Matt Cartwright, a Democrat, represents Pennsylvania’s 17th District in the House. Al Roth, a professor at Stanford University, won the 2012 Nobel Prize in economics.

Every day 20 Americans will die waiting for an organ transplant, 13 of them waiting for a kidney. Hundreds of thousands will undergo painful and debilitating dialysis treatments to extend their lives in the hope that a kidney will eventually become available.

We are quickly marching in the wrong direction. As of mid-October, 95,000 people remain on the kidney waiting list. Each year, approximately 17,000 patients are lucky enough to receive a transplant; however, 35,000 new patients are added annually to the national waitlist.

The average wait time for a new kidney is approaching five years , unless you have a family member or friend who can serve as your donor. During this time, your activity will be limited due to your fragile condition, and your schedule will be dictated by four-hour dialysis sessions several times a week. Because of this, 77 percent of dialysis patients are unemployed and reliant on social services.

The pain, suffering and death are overwhelming. And so is the cost: roughly 7 percent of the Medicare budget. Dialysis, on its own, costs Medicare more than $87,000 per patient per year. A kidney transplant, on the other hand, pays for itself in less than two years and saves an average of more than $745,000 in medical costs over a 10-year period, with 75 percent of those savings going to the taxpayers. If the supply of transplant kidneys could be increased to meet the demand, taxpayers would save more than $12 billion per year in medical costs.

Solving the organ and kidney waiting list issue is a true win-win: changing the lives of those suffering from kidney failure while relieving a significant burden on the American taxpayer.

Innovations in science and health-care management have undoubtedly increased donations. Last decade, groundbreaking registries and matching programs were created to allow incompatible patient-donor pairs to join a pool of other patients and donors so that each patient received a compatible kidney. The kidney-exchange model has saved thousands of lives and helped earn one of the co-authors of this article a Nobel Prize in economics.

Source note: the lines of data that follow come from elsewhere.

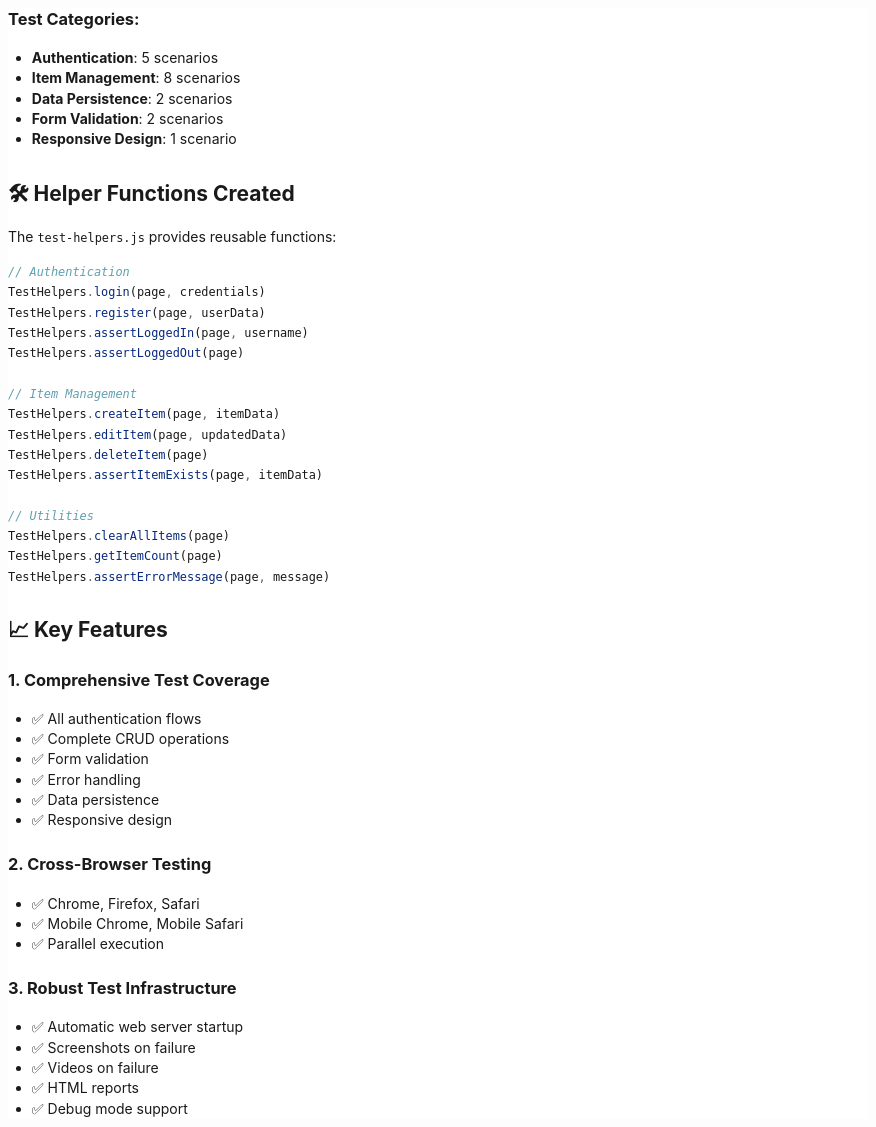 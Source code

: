 ### **Test Categories**:
- **Authentication**: 5 scenarios
- **Item Management**: 8 scenarios
- **Data Persistence**: 2 scenarios
- **Form Validation**: 2 scenarios
- **Responsive Design**: 1 scenario

## 🛠️ **Helper Functions Created**

The `test-helpers.js` provides reusable functions:

```javascript
// Authentication
TestHelpers.login(page, credentials)
TestHelpers.register(page, userData)
TestHelpers.assertLoggedIn(page, username)
TestHelpers.assertLoggedOut(page)

// Item Management
TestHelpers.createItem(page, itemData)
TestHelpers.editItem(page, updatedData)
TestHelpers.deleteItem(page)
TestHelpers.assertItemExists(page, itemData)

// Utilities
TestHelpers.clearAllItems(page)
TestHelpers.getItemCount(page)
TestHelpers.assertErrorMessage(page, message)
```

## 📈 **Key Features**

### **1. Comprehensive Test Coverage**
- ✅ All authentication flows
- ✅ Complete CRUD operations
- ✅ Form validation
- ✅ Error handling
- ✅ Data persistence
- ✅ Responsive design

### **2. Cross-Browser Testing**
- ✅ Chrome, Firefox, Safari
- ✅ Mobile Chrome, Mobile Safari
- ✅ Parallel execution

### **3. Robust Test Infrastructure**
- ✅ Automatic web server startup
- ✅ Screenshots on failure
- ✅ Videos on failure
- ✅ HTML reports
- ✅ Debug mode support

The kidney wait list is now one and a half times the size it was in 2004, when the New England Program for Kidney Exchange began. This is partly because medical progress extending the lives of those on dialysis has failed to address the fundamental issue of organ failure. Meanwhile, innovation in our approach to transplantation has not kept pace with dramatic increases in the demand for kidneys. We are clearly in need of a new approach. Effective legislation can help solve the problem.

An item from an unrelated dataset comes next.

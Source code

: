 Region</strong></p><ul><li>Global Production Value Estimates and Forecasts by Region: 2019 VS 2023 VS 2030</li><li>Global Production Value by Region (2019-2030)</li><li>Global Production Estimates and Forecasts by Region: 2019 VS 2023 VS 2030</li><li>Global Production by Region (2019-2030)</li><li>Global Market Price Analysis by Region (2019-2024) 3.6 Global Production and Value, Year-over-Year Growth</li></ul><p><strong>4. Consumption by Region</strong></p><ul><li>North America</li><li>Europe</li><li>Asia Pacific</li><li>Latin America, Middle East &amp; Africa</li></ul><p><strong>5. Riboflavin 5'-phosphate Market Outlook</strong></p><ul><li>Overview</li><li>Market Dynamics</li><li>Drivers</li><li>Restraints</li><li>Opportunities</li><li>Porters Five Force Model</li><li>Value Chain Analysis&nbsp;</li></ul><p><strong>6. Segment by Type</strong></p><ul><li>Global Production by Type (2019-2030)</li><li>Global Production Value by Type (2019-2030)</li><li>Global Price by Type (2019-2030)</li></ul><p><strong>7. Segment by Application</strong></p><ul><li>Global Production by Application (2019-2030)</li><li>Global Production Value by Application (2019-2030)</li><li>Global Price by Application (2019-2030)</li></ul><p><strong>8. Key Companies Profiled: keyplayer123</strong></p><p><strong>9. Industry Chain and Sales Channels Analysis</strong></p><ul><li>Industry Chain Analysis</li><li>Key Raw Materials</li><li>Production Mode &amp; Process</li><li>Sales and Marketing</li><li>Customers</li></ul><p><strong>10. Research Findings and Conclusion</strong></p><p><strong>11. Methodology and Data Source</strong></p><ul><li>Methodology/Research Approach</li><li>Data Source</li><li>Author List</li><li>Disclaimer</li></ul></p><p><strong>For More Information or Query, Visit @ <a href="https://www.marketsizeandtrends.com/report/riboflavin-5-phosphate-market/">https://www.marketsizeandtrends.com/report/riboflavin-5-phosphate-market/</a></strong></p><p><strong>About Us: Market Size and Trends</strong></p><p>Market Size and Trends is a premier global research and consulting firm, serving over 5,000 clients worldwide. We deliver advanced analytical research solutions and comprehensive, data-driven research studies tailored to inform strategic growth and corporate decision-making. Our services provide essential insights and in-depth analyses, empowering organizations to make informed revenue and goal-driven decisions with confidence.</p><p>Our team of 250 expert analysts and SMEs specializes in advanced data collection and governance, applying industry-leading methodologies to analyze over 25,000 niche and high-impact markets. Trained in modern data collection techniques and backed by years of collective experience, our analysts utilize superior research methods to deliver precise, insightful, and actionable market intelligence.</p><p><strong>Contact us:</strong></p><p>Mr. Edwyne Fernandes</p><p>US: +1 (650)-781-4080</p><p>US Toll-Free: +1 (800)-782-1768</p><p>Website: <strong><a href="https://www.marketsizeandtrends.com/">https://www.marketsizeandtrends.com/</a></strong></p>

The Organ Donation Clarification Act, introduced by the other co-author of this article, proposes a new and innovative path toward increasing both deceased and living organ donation. The bill clarifies the definition of a “valuable consideration” — cash payments for donation, which are currently prohibited for organ donors — to eliminate misunderstandings and delays in reimbursement for valid donation-related expenses, which have hampered living organ donation. This bill also allows government-run, ethics-board-approved pilot programs to test the effectiveness of providing noncash incentives to promote organ donation.

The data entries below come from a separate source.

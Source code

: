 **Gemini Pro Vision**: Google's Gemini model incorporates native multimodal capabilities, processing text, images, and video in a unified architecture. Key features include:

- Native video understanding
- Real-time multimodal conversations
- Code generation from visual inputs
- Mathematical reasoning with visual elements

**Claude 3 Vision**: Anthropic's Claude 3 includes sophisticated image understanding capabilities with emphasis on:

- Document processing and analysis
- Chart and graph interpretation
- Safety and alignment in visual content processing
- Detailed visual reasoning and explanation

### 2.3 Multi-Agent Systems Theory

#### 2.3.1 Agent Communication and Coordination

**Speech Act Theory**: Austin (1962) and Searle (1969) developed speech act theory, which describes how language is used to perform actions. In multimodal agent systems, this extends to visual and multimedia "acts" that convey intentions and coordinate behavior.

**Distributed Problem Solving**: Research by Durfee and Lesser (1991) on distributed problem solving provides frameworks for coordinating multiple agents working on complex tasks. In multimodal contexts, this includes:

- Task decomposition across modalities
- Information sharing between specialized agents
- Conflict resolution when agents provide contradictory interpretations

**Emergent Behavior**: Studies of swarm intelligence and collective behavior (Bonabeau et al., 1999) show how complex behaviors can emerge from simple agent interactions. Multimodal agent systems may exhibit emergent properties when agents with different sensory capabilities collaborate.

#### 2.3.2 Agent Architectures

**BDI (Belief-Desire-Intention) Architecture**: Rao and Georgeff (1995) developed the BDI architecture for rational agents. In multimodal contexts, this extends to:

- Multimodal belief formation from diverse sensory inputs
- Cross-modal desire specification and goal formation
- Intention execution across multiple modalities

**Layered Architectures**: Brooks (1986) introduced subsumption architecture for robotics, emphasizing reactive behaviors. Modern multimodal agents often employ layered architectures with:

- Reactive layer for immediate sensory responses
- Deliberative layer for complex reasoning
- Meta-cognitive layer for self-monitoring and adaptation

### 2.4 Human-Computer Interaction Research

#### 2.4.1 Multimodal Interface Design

What might such pilot programs look like? Perhaps a living donor might receive health insurance, forgiveness of student loans, a donation to a charity of choice, a contribution to retirement savings. The family of a deceased donor might get funeral benefits.

We do not know exactly what the effects of incentives would be on organ donation, which is exactly why these pilot programs are necessary. Would they help? What incentives would be most effective? What are the unforeseen circumstances? Let’s allow the scientific community to experiment, test creative solutions and see what might solve this crisis.

Public opinion firmly supports compensating organ donors. The pilot programs under the bill would ensure the noncash incentives would not come from the organ recipient and that organs would be distributed fairly, in the same manner they are now. With those parameters, more than 80 percent of people in a recent national academic study of nearly 3,000 voiced their support for a successful program of compensating organ donors.

There are many factors to consider when tackling the issue of organ donation. We must preserve dignity, avoid exploitation and be careful about incentives. We must ensure that the poor and desperate are not treated unfairly.

We can do this right, and these pilot programs will help us get answers to fix the organ shortage that costs us 20 American lives every day. We can save lives, end suffering and save billions in the process. The time to act is now.